The U.S. said Valeo is arguing that the language of the orders “when read with the Teal Sheets support[s] only one interpretation of the scope,” but that this position was rightly rejected in the trade court. Valeo was only looking to one part of the Teal Sheets, designations of registered alloys, while ignoring the publication’s general series grouping (“i.e., the language indicating that the 3XXX-series designates aluminum sheets with a primary alloying element of manganese”),
“Commerce also explained, however, that the phrase [in the orders] ‘as designated by the Aluminum Association’ could reasonably be interpreted as directing to the location of the alloy series definitions where one could interpret a 3XXX-series alloy as any alloy having a primary alloying agent of manganese,” the government said.
The usage of the phrase “as designated by the Aluminum Association” in trade shed no further light on the issue, so Commerce rightfully moved on to an analysis of k(1) factors, it said. It said Commerce had not ignored the industry publication, despite what Valeo argued.

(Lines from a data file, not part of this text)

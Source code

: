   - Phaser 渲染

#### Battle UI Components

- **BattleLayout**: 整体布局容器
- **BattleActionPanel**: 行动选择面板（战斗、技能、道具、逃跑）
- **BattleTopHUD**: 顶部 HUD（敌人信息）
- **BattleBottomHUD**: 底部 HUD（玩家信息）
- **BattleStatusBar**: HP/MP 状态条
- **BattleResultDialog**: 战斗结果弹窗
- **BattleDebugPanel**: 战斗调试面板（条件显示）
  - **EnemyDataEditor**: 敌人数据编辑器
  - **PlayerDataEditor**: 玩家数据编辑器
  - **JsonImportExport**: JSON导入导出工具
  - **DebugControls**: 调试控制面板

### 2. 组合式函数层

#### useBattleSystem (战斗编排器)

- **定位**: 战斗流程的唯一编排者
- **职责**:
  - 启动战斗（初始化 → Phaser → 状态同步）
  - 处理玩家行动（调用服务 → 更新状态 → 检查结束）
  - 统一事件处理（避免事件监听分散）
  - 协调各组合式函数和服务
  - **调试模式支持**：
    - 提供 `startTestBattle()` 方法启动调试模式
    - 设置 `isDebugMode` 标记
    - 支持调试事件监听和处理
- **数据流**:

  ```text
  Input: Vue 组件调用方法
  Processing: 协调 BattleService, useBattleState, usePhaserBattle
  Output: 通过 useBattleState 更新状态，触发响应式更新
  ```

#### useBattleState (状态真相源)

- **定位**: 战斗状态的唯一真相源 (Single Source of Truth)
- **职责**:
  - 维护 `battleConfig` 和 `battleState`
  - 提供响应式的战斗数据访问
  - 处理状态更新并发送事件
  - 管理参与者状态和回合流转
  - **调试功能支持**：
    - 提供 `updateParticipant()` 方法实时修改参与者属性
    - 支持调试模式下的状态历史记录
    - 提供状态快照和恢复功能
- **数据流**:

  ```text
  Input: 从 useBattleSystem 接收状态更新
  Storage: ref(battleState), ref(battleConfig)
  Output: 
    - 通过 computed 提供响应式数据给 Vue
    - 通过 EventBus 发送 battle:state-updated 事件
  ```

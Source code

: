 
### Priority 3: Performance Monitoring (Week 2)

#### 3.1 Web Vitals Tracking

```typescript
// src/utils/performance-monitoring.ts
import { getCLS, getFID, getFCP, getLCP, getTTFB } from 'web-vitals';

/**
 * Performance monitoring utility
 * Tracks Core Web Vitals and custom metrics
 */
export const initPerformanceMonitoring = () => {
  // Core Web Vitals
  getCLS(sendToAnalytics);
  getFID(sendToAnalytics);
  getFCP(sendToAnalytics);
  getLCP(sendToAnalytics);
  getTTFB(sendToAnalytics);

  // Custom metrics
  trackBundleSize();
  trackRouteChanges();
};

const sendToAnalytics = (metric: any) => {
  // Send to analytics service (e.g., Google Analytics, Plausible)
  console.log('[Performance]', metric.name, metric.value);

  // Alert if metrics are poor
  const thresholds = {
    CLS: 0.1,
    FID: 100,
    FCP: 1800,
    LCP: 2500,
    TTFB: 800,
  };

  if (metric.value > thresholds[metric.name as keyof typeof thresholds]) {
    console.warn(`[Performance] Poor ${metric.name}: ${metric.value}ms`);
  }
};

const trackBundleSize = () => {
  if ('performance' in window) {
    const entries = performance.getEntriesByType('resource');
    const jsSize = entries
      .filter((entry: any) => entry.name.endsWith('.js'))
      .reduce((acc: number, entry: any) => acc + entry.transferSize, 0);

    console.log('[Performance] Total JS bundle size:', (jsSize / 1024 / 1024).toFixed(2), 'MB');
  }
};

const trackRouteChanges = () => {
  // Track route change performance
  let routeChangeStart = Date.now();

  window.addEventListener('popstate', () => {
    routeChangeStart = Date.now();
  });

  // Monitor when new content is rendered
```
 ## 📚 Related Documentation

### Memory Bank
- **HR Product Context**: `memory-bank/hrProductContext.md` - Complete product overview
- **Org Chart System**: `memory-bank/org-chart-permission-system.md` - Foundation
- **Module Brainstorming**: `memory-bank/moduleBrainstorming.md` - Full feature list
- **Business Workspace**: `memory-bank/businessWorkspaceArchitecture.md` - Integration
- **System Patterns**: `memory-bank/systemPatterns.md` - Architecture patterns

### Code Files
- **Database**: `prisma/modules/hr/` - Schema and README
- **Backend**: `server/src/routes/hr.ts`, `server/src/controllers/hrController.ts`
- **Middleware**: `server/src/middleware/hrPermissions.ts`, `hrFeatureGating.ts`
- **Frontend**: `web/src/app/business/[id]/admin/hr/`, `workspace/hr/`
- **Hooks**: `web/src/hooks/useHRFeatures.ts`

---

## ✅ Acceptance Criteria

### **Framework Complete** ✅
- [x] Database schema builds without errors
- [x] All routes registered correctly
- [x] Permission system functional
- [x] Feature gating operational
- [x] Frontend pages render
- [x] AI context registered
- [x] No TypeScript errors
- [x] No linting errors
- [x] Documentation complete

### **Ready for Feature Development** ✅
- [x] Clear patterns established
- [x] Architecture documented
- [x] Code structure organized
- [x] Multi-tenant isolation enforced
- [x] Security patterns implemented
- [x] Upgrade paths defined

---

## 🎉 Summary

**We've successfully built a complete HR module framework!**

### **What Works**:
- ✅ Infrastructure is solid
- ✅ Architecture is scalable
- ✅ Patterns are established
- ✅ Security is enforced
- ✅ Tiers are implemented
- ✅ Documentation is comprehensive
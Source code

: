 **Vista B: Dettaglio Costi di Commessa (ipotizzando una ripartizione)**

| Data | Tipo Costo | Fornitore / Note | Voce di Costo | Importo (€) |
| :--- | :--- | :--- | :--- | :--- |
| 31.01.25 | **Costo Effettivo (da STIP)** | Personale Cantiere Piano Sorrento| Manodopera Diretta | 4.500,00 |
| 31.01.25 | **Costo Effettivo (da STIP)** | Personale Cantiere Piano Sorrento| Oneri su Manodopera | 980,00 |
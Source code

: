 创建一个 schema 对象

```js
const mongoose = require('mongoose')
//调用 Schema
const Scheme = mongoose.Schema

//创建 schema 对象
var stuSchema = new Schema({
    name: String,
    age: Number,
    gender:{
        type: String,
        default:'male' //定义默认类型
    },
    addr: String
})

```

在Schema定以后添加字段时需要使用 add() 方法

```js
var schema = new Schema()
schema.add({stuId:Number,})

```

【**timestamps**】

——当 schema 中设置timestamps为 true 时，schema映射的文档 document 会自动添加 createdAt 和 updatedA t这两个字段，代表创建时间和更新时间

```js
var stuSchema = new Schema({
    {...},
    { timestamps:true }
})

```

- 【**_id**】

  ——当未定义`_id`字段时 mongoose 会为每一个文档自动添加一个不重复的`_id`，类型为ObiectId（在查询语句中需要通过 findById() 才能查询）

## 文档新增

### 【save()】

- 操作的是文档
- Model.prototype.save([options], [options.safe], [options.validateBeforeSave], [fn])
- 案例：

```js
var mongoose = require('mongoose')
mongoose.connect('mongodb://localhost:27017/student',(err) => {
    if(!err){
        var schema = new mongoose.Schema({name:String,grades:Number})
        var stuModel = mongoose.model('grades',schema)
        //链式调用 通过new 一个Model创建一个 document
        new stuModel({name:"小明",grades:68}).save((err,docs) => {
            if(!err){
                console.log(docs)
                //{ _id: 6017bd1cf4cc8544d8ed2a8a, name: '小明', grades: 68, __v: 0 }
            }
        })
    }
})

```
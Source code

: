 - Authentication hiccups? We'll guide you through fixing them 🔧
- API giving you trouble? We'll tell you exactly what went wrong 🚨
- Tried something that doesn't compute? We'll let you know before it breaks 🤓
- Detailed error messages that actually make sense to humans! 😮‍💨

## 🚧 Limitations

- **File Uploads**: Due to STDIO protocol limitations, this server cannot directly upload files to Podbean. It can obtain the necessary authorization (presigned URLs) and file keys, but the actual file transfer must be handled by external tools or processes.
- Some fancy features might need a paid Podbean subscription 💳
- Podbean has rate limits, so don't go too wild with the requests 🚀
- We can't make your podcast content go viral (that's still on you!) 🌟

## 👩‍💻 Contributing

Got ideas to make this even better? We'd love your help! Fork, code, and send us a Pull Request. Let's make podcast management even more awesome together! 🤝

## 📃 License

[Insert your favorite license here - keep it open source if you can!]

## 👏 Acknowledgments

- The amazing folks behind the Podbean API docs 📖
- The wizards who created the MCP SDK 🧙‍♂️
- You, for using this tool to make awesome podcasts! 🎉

Valeo also argued in its CAFC brief that the term “common” in the orders on common aluminum alloy sheet refers only to registered alloys. But the importer hadn’t raised that argument after Commerce's remand redetermination, so it waived the position, the government said.
Even if CAFC does allow that argument by Valeo to proceed, it said, the term “common” also is defined by Merriam Webster as “the best known or most frequently seen kind.” So Commerce was right that it is possible to say that alloys with a primary alloying agent of manganese are “a frequently seen kind of aluminum alloy,” it said.
The government and the Aluminum Association defended Commerce’s use of a separate rate determination from the initial AD investigation in its analysis of k(1) factors for its ruling. The department relied on a final determination, which is a source that is “explicitly identified” by statute “as appropriate for consideration,” the Association said.